Damarii flows from the ancient name Damaris, which appears in the New Testament of the Bible — specifically in the Acts of the Apostles (17:34), where a woman named Damaris is among those converted by Paul's speech on the Areopagus in Athens. The name's Greek roots are somewhat debated: it may derive from 'damalis,' meaning 'calf' or 'young heifer' — an animal associated with gentleness and new life in the ancient world — or it may be connected to the verb 'damazo,' meaning 'to tame' or 'to subdue,' suggesting a quiet but formidable inner strength. The Athenian Damaris is among the few women named in the Acts narratives, giving her a particular distinction in early Christian history.
The name was adopted by Puritan communities in 17th-century England and New England, where biblical names of all kinds flourished as expressions of religious identity. Damaris Coghan, born in Plymouth Colony in 1621, was one of the earliest bearers in America, and the name appears in colonial records across Massachusetts and Connecticut. It carried the dual quality that Puritan parents prized: scripturally grounded yet sufficiently rare to feel chosen rather than inherited.

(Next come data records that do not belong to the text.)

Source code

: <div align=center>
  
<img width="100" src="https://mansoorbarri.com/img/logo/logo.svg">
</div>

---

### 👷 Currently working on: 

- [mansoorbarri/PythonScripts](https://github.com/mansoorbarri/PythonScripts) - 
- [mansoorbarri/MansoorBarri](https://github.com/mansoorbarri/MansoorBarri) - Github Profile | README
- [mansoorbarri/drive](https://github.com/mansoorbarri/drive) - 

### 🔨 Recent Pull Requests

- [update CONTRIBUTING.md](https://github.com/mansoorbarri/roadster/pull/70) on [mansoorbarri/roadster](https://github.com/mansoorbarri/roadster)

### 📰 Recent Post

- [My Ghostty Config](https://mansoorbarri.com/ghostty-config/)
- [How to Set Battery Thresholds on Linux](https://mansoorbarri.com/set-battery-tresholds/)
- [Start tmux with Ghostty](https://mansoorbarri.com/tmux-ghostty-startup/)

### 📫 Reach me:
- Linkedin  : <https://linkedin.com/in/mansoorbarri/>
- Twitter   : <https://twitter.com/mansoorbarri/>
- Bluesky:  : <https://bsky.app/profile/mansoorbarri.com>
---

Damarii extends that tradition with an Italianate or Spanish-inflected ending, the doubled 'i' giving the name a musical cadence that lifts the final syllable into something open and bright. This kind of elaboration — adding phonetic warmth to a classical base — reflects the creativity of contemporary African American naming traditions, which have long produced names of genuine linguistic beauty by working expressively with inherited roots.